Das bekommst du hier: Designerklamotten, einen Sprachkurs beim Goethe-Institut, hippe Restaurants und Bars, Promis, Ost- und Westcharme, Bootstouren, Museumsinsel, eine lebendige Theaterszene, Blick vom Fernsehturm, Abhängen im Monbijoupark, Touristen, die lustige DDR-Souvenirs kaufen wollen
Das bekommst du hier nicht:
Ein Stadtschloss (dauert noch), Berliner Spelunken, fertige Radwege und U-Bahnstationen, den Pergamonaltar (die nächsten Jahre geschlossen), Schnäppchen im Second-Hand-Laden

Durchschnittsmiete:
10,70 Euro

Friedrichshain-Kreuzberg


Das bekommst du hier: Berlins einzige Verschmelzung von Ost und West zu einem Bezirk, Alarmsirenen, spontane Straßensperren, Gitarrenmusik, Drogen, günstiges Essen mit viel Auswahl, Demonstrationen, Anonymität, Laufnähe zum Berghain, Flüchtlingsdramen, Touristen, die Streetart fotografieren wollen, Gasleitungen über der Erde, Kanalfahrten, Fremdsprachenkenntnisse
Das bekommst du hier nicht
: Ruhe, Barfußlaufen im Park, eine gute Verkehrsanbindung an die Universitäten, einen Parkplatz für den BMW deiner Eltern, schnelles Umsteigen an der Warschauer-Straße, standardmäßig eine verständliche Speisekarte

Durchschnittsmiete:
9,10 Euro/qm (Kreuzberg) bzw. 9,30 Euro/qm (Friedrichshain)

Neukölln


Das bekommst du hier: Sehr gutes, günstiges Essen, eine Stammkneipe, umfangreiche Fremdsprachenkenntnisse, einen Laufsteg für deine Jogginghose, Nähe zum Tempelhofer-Feld, eine alternative Kunstszene
Das bekommst du hier nicht:
Alte Offizierswohnungen mit Flügeltüren, High Fashion, Kinderwagenparkplätze, Gelegenheit, dein schickstes Outfit auszuführen, gepflegte Parkanlagen

Durchschnittsmiete: 8,30 Euro/qm

Tempelhof-Schöneberg


Das bekommst du hier: Deutschlands bekannteste Brachfläche in einer Großstadt, Übung im Drachenlenken, Blick auf das Gasometer, Instagram-Bilder im Gegenlicht, Kürbisfeste, top-renovierte Altbauten neben 60er-Jahre-Architektur, den Park am Gleisdreieck, eine gute Portion der Berliner Homosexuellen-Szene (Motzstraße und Nollendorfplatz), einen Trümmerberg (Insulaner) zum Rodeln im Winter und zum Planetarium-Gucken, Konzerthallen, echte Berliner
Das bekommst du hier nicht:
hippe Clubs, das Gefühl, mittendrin zu leben, Verständnis für den Satz “Totale Verschwendung, das Tempelhofer Feld unbebaut zu lassen.
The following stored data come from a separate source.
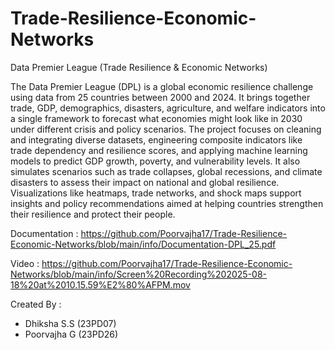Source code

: # Trade-Resilience-Economic-Networks

Data Premier League (Trade Resilience & Economic Networks)

The Data Premier League (DPL) is a global economic resilience challenge using data from 25 countries between 2000 and 2024. It brings together trade, GDP, demographics, disasters, agriculture, and welfare indicators into a single framework to forecast what economies might look like in 2030 under different crisis and policy scenarios. The project focuses on cleaning and integrating diverse datasets, engineering composite indicators like trade dependency and resilience scores, and applying machine learning models to predict GDP growth, poverty, and vulnerability levels. It also simulates scenarios such as trade collapses, global recessions, and climate disasters to assess their impact on national and global resilience. Visualizations like heatmaps, trade networks, and shock maps support insights and policy recommendations aimed at helping countries strengthen their resilience and protect their people.

Documentation : https://github.com/Poorvajha17/Trade-Resilience-Economic-Networks/blob/main/info/Documentation-DPL_25.pdf

Video : https://github.com/Poorvajha17/Trade-Resilience-Economic-Networks/blob/main/info/Screen%20Recording%202025-08-18%20at%2010.15.59%E2%80%AFPM.mov

Created By :
- Dhiksha S.S (23PD07)
- Poorvajha G (23PD26)
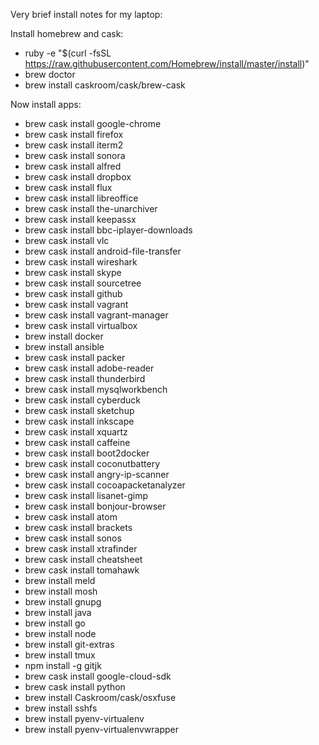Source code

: Very brief install notes for my laptop:

Install homebrew and cask:
* ruby -e "$(curl -fsSL https://raw.githubusercontent.com/Homebrew/install/master/install)"
* brew doctor
* brew install caskroom/cask/brew-cask

Now install apps:
* brew cask install google-chrome
* brew cask install firefox
* brew cask install iterm2
* brew cask install sonora
* brew cask install alfred
* brew cask install dropbox
* brew cask install flux
* brew cask install libreoffice
* brew cask install the-unarchiver
* brew cask install keepassx
* brew cask install bbc-iplayer-downloads
* brew cask install vlc
* brew cask install android-file-transfer
* brew cask install wireshark
* brew cask install skype
* brew cask install sourcetree
* brew cask install github
* brew cask install vagrant
* brew cask install vagrant-manager
* brew cask install virtualbox
* brew install docker
* brew install ansible
* brew cask install packer
* brew cask install adobe-reader
* brew cask install thunderbird
* brew cask install mysqlworkbench
* brew cask install cyberduck
* brew cask install sketchup
* brew cask install inkscape
* brew cask install xquartz
* brew cask install caffeine
* brew cask install boot2docker
* brew cask install coconutbattery
* brew cask install angry-ip-scanner
* brew cask install cocoapacketanalyzer
* brew cask install lisanet-gimp
* brew cask install bonjour-browser
* brew cask install atom
* brew cask install brackets
* brew cask install sonos
* brew cask install xtrafinder
* brew cask install cheatsheet
* brew cask install tomahawk
* brew install meld
* brew install mosh
* brew install gnupg
* brew install java
* brew install go
* brew install node
* brew install git-extras
* brew install tmux
* npm install -g gitjk
* brew cask install google-cloud-sdk
* brew cask install python
* brew install Caskroom/cask/osxfuse
* brew install sshfs
* brew install pyenv-virtualenv
* brew install pyenv-virtualenvwrapper
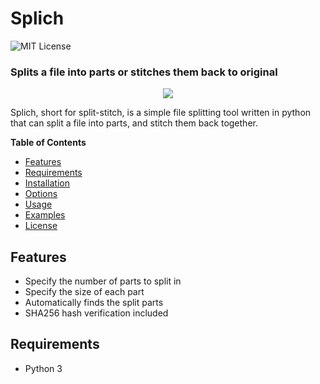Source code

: # Splich
![MIT License](https://img.shields.io/github/license/shine-jayakumar/Covid19-Exploratory-Analysis-With-SQL)

### Splits a file into parts or stitches them back to original

<p align="center">
<img src="https://github.com/shine-jayakumar/splich/blob/main/splich_logo.png"/>
</p>

Splich, short for split-stitch, is a simple file splitting tool written in python that can split a file into parts, and stitch them back together.

**Table of Contents**
- [Features](#Features "Features")
- [Requirements](#Requirements "Requirements")
- [Installation](#Installation "Installation")
- [Options](#Options "Options")
- [Usage](#Usage "Usage")
- [Examples](#Examples "Examples")
- [License](#LICENSE "License")

## Features
- Specify the number of parts to split in
- Specify the size of each part
- Automatically finds the split parts
- SHA256 hash verification included

## Requirements
- Python 3

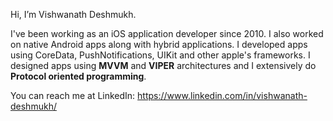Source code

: Hi, I’m Vishwanath Deshmukh.

I've been working as an iOS application developer since 2010. I also worked on native Android apps along with hybrid applications. I developed apps using CoreData, PushNotifications, UIKit and other apple's frameworks.
I designed apps using **MVVM** and **VIPER** architectures and I extensively do **Protocol oriented programming**.

You can reach me at LinkedIn: https://www.linkedin.com/in/vishwanath-deshmukh/
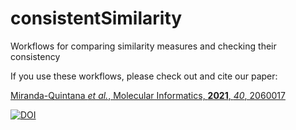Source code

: # consistentSimilarity
Workflows for comparing similarity measures and checking their consistency

If you use these workflows, please check out and cite our paper:

[Miranda-Quintana *et al.*, Molecular Informatics, **2021**, *40*, 2060017](https://onlinelibrary.wiley.com/doi/epdf/10.1002/minf.202060017)

[![DOI](https://zenodo.org/badge/260246334.svg)](https://zenodo.org/badge/latestdoi/260246334)
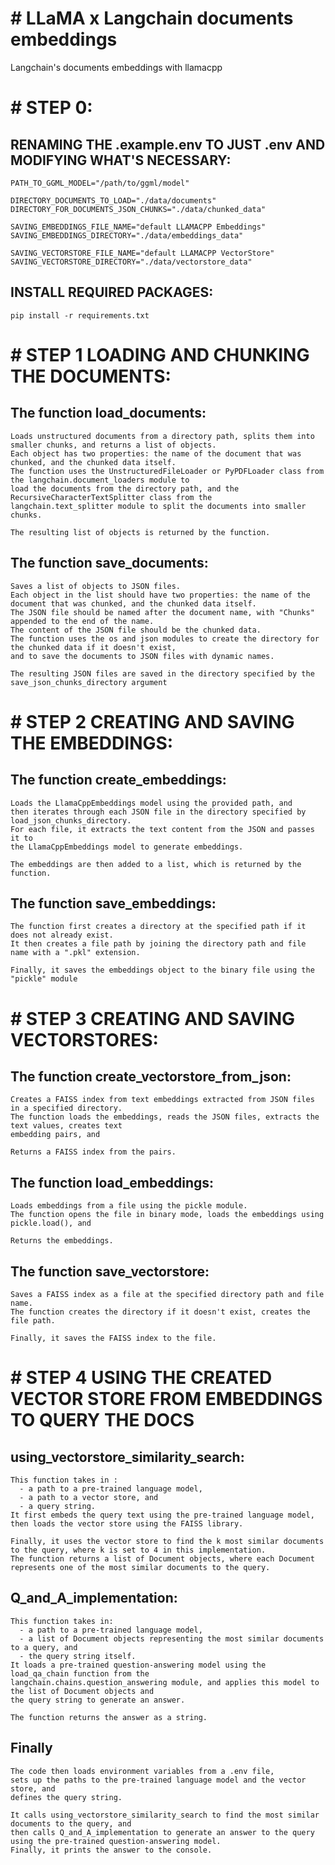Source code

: # # LLaMA x Langchain documents embeddings
Langchain's documents embeddings with llamacpp

# # STEP 0:
  
  ## RENAMING THE .example.env TO JUST .env AND MODIFYING WHAT'S NECESSARY:
    PATH_TO_GGML_MODEL="/path/to/ggml/model"

    DIRECTORY_DOCUMENTS_TO_LOAD="./data/documents"
    DIRECTORY_FOR_DOCUMENTS_JSON_CHUNKS="./data/chunked_data"

    SAVING_EMBEDDINGS_FILE_NAME="default LLAMACPP Embeddings"
    SAVING_EMBEDDINGS_DIRECTORY="./data/embeddings_data"

    SAVING_VECTORSTORE_FILE_NAME="default LLAMACPP VectorStore"
    SAVING_VECTORSTORE_DIRECTORY="./data/vectorstore_data"
    
  ## INSTALL REQUIRED PACKAGES:
    pip install -r requirements.txt
    
# # STEP 1 LOADING AND CHUNKING THE DOCUMENTS:

  ## The function load_documents:
    Loads unstructured documents from a directory path, splits them into smaller chunks, and returns a list of objects. 
    Each object has two properties: the name of the document that was chunked, and the chunked data itself. 
    The function uses the UnstructuredFileLoader or PyPDFLoader class from the langchain.document_loaders module to 
    load the documents from the directory path, and the RecursiveCharacterTextSplitter class from the 
    langchain.text_splitter module to split the documents into smaller chunks. 
    
    The resulting list of objects is returned by the function.
    
  ## The function save_documents:
    Saves a list of objects to JSON files. 
    Each object in the list should have two properties: the name of the document that was chunked, and the chunked data itself. 
    The JSON file should be named after the document name, with "Chunks" appended to the end of the name. 
    The content of the JSON file should be the chunked data. 
    The function uses the os and json modules to create the directory for the chunked data if it doesn't exist, 
    and to save the documents to JSON files with dynamic names. 
    
    The resulting JSON files are saved in the directory specified by the save_json_chunks_directory argument

# # STEP 2 CREATING AND SAVING THE EMBEDDINGS:

  ## The function create_embeddings:
    Loads the LlamaCppEmbeddings model using the provided path, and 
    then iterates through each JSON file in the directory specified by load_json_chunks_directory. 
    For each file, it extracts the text content from the JSON and passes it to 
    the LlamaCppEmbeddings model to generate embeddings. 
    
    The embeddings are then added to a list, which is returned by the function.

  ## The function save_embeddings:
    The function first creates a directory at the specified path if it does not already exist. 
    It then creates a file path by joining the directory path and file name with a ".pkl" extension. 
    
    Finally, it saves the embeddings object to the binary file using the "pickle" module

# # STEP 3 CREATING AND SAVING VECTORSTORES:

  ## The function create_vectorstore_from_json:
    Creates a FAISS index from text embeddings extracted from JSON files in a specified directory.
    The function loads the embeddings, reads the JSON files, extracts the text values, creates text 
    embedding pairs, and 
    
    Returns a FAISS index from the pairs.
    
  ## The function load_embeddings:
    Loads embeddings from a file using the pickle module.
    The function opens the file in binary mode, loads the embeddings using pickle.load(), and 
        
    Returns the embeddings.
    
  ## The function save_vectorstore:
    Saves a FAISS index as a file at the specified directory path and file name.
    The function creates the directory if it doesn't exist, creates the file path. 
    
    Finally, it saves the FAISS index to the file.

# # STEP 4 USING THE CREATED VECTOR STORE FROM EMBEDDINGS TO QUERY THE DOCS

  ## using_vectorstore_similarity_search: 
    This function takes in :
      - a path to a pre-trained language model, 
      - a path to a vector store, and 
      - a query string. 
    It first embeds the query text using the pre-trained language model, 
    then loads the vector store using the FAISS library. 
    
    Finally, it uses the vector store to find the k most similar documents to the query, where k is set to 4 in this implementation. 
    The function returns a list of Document objects, where each Document represents one of the most similar documents to the query.

  ## Q_and_A_implementation: 
    This function takes in:
      - a path to a pre-trained language model, 
      - a list of Document objects representing the most similar documents to a query, and 
      - the query string itself. 
    It loads a pre-trained question-answering model using the load_qa_chain function from the 
    langchain.chains.question_answering module, and applies this model to the list of Document objects and 
    the query string to generate an answer. 
    
    The function returns the answer as a string.

  ## Finally
    The code then loads environment variables from a .env file, 
    sets up the paths to the pre-trained language model and the vector store, and 
    defines the query string. 

    It calls using_vectorstore_similarity_search to find the most similar documents to the query, and 
    then calls Q_and_A_implementation to generate an answer to the query using the pre-trained question-answering model. 
    Finally, it prints the answer to the console.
Wieviel Wohnraum man da schaffen könnte!”
Durchschnittsmiete:
9,00 Euro/qm (Schöneberg) bzw. 7,40 Euro/qm (Tempelhof)

Charlottenburg


Das bekommst du hier: Spreewasser, Joggingstrecken, Hochkultur, gute Verkehrsanbindung an die großen Unis, ein Schloss, beruhigte Eltern, das alte Westberlin, Shoppen auf dem Ku’damm, Tierbabys im Zoo, Touristen, Professoren auf der Straße treffen
Das bekommst du hier nicht:
wildes Nachtleben, Ost-Charme, Clubnächte, das Leben, das Christiane F.  in “Wir Kinder vom Bahnhof Zoo” beschrieb (da musst du dich schon sehr bemühen)

Durchschnittsmiete:
9,40 Euro/qm


Prenzlauer Berg


Das bekommst du hier: laktosefreie Milch, Sojamilch, Hafermilch, Pärchen mit Mitgliedschaft im Biomarkt, renovierte Altbauwohnungen, Galerien, Latte-Macchiato-Muttis und ihre Kinder, kleine Boutiquen, Grünanlagen, hervorragende Eisdielen
Das bekommst du hier nicht:
Grölen auf der Straße, drinnen Rauchen, günstige Studentenbude, schnell eine Kugel Eis (Kinder haben immer Vorrang)

Durchschnittsmiete:
9,80 Euro/qm


Moabit-Tiergarten


Das bekommst du hier: Berlins bekanntesten Straßenstrich in der Kurfürstenstraße, den Bundestag, viel Grün und Wasser, die Berlinale, das Haus der Kulturen der Welt (a.k.a. "Schwangere Auster"), Blick auf die wechselnden Bundespräsidenten, gute Anbindung an die Unis, Berlins berühmtesten Knast, schicke Altbauten mit angehängten Casinos und 1-Euro-Shops, Fast Food aus aller Welt in der Turmstraße, Studenten, die erzählen: „Moabit kommt". Das sagen sie allerdings seit 15 Jahren.
Das bekommst du hier nicht:
homogene Bewohner, eine hohe Dichte an netten Bars und Cafés, Begleitung auf dem nächtlichen Weg nach Hause - wer seine Freizeit hauptsächlich in Neukölln und Kreuzberg verbringt, ist häufig alleine unterwegs, wenn es nach Moabit in Richtung Bett geht
Durchschnittsmiete: 8,70 Euro/qm

Wedding


Das bekommst du hier: den Satz “Das Viertel ist gerade im Kommen”, graue Mietshäuser, günstige Mieten, eine wachsende Kunstszene, den Mythos vom Arbeiterviertel, schöne Parkanlagen und den Plötzensee, Berliner Geschichte, Flughafennähe
Das bekommst du hier nicht:
Ruhe vor dem Satz “Ist es da nicht gefährlich?”
Durchschnittsmiete:
7,20 Euro/qm

(Alle Mieten Nettokaltmiete über: immobilienscout24.de, basierend auf dem Mietspiegel der Stadt Berlin, Stand Mai 2013)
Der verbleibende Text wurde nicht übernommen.